Spark is built using Apache Maven. To build Spark and its example programs, run:

mvn -DskipTests clean package

(You do not need to do this if you downloaded a pre-built package.) More detailed documentation is available from the project site, at "Building Spark".

Interactive Scala Shell

The easiest way to start using Spark is through the Scala shell:

./bin/spark-shell

Try the following command, which should return 1000:

scala> sc.parallelize(1 to 1000).count()

Interactive Python Shell

Alternatively, if you prefer Python, you can use the Python shell:

./bin/pyspark

And run the following command, which should also return 1000:

>>> sc.parallelize(range(1000)).count()

Example Programs

Spark also comes with several sample programs in the examples directory.

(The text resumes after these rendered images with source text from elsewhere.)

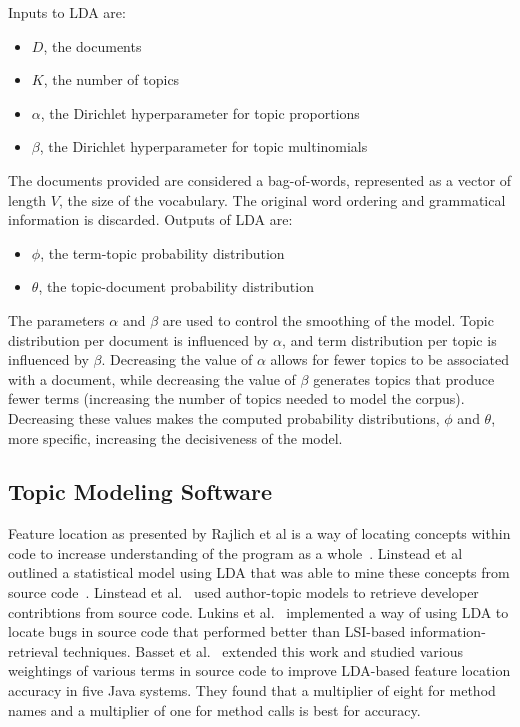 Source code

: Inputs to LDA are:
\begin{itemize}
\item $D$, the documents
\item $K$, the number of topics
\item $\alpha$, the Dirichlet hyperparameter for topic proportions
\item $\beta$, the Dirichlet hyperparameter for topic multinomials
\end{itemize}

The documents provided are considered a bag-of-words,
represented as a vector of length $V\!$, the size of the vocabulary.
The original word ordering and grammatical information is discarded.
Outputs of LDA are:
\begin{itemize}
\item $\phi$, the term-topic probability distribution
\item $\theta$, the topic-document probability distribution
\end{itemize}

The parameters $\alpha$ and $\beta$ are used to control the smoothing of the model.
Topic distribution per document is influenced by $\alpha$,
and term distribution per topic is influenced by $\beta$.
Decreasing the value of $\alpha$ allows for fewer topics to be associated with a document,
while decreasing the value of $\beta$ generates topics that produce fewer terms
(increasing the number of topics needed to model the corpus).
Decreasing these values makes the computed probability distributions, $\phi$ and $\theta$,
more specific, increasing the decisiveness of the model.

\subsection{Topic Modeling Software}

Feature location as presented by Rajlich et al
is a way of locating concepts within code to increase understanding of the program as a whole~\cite{Rajlich-Wilde:2002}.
Linstead et al outlined a statistical model using LDA that was able to mine these concepts from source code~\cite{Linstead-etal:2007b}.
Linstead et al.~\cite{Linstead-etal:2007} used author-topic models to retrieve
developer contribtions from source code.
Lukins et al.~\cite{Lukins-etal:2008} implemented a way of using LDA to locate bugs in source
code that performed better than LSI-based information-retrieval
techniques.
Basset et al.~\cite{Bassett-Kraft:2013} extended this work
and studied various weightings of various terms in source code
to improve LDA-based feature location accuracy in five Java systems.
They found that a multiplier of eight for method names and a multiplier
of one for method calls is best for accuracy.

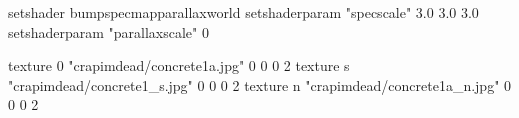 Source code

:setshader bumpspecmapparallaxworld
setshaderparam "specscale" 3.0 3.0 3.0
setshaderparam "parallaxscale" 0

texture 0 "crapimdead/concrete1a.jpg" 0 0 0 2
texture s "crapimdead/concrete1_s.jpg" 0 0 0 2
texture n "crapimdead/concrete1a_n.jpg" 0 0 0 2
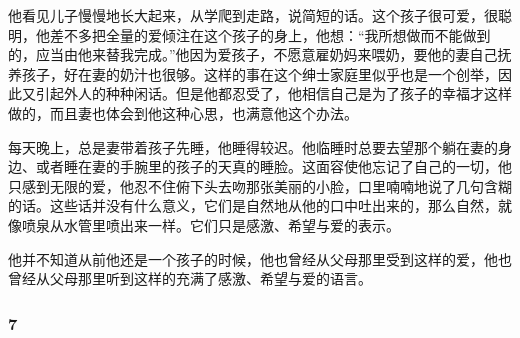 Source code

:\par 他看见儿子慢慢地长大起来，从学爬到走路，说简短的话。这个孩子很可爱，很聪明，他差不多把全量的爱倾注在这个孩子的身上，他想：“我所想做而不能做到的，应当由他来替我完成。”他因为爱孩子，不愿意雇奶妈来喂奶，要他的妻自己抚养孩子，好在妻的奶汁也很够。这样的事在这个绅士家庭里似乎也是一个创举，因此又引起外人的种种闲话。但是他都忍受了，他相信自己是为了孩子的幸福才这样做的，而且妻也体会到他这种心思，也满意他这个办法。
\par 每天晚上，总是妻带着孩子先睡，他睡得较迟。他临睡时总要去望那个躺在妻的身边、或者睡在妻的手腕里的孩子的天真的睡脸。这面容使他忘记了自己的一切，他只感到无限的爱，他忍不住俯下头去吻那张美丽的小脸，口里喃喃地说了几句含糊的话。这些话并没有什么意义，它们是自然地从他的口中吐出来的，那么自然，就像喷泉从水管里喷出来一样。它们只是感激、希望与爱的表示。
\par 他并不知道从前他还是一个孩子的时候，他也曾经从父母那里受到这样的爱，他也曾经从父母那里听到这样的充满了感激、希望与爱的语言。



\subsubsection*{7}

To run one of them, use ./bin/run-example <class> [params]. For example:

./bin/run-example SparkPi

will run the Pi example locally.

You can set the MASTER environment variable when running examples to submit examples to a cluster. This can be a mesos:// or spark:// URL, "yarn-cluster" or "yarn-client" to run on YARN, and "local" to run locally with one thread, or "local[N]" to run locally with N threads. You can also use an abbreviated class name if the class is in the examples package. For instance:

MASTER=spark://host:7077 ./bin/run-example SparkPi

Many of the example programs print usage help if no params are given.

Running Tests

Testing first requires building Spark. Once Spark is built, tests can be run using:

./dev/run-tests

Please see the guidance on how to run all automated tests.

A Note About Hadoop Versions

Spark uses the Hadoop core library to talk to HDFS and other Hadoop-supported storage systems. Because the protocols have changed in different versions of Hadoop, you must build Spark against the same version that your cluster runs.

Please refer to the build documentation at "Specifying the Hadoop Version" for detailed guidance on building for a particular distribution of Hadoop, including building for particular Hive and Hive Thriftserver distributions. See also "Third Party Hadoop Distributions" for guidance on building a Spark application that works with a particular distribution.

Configuration

Please refer to the Configuration guide in the online documentation for an overview on how to configure Spark.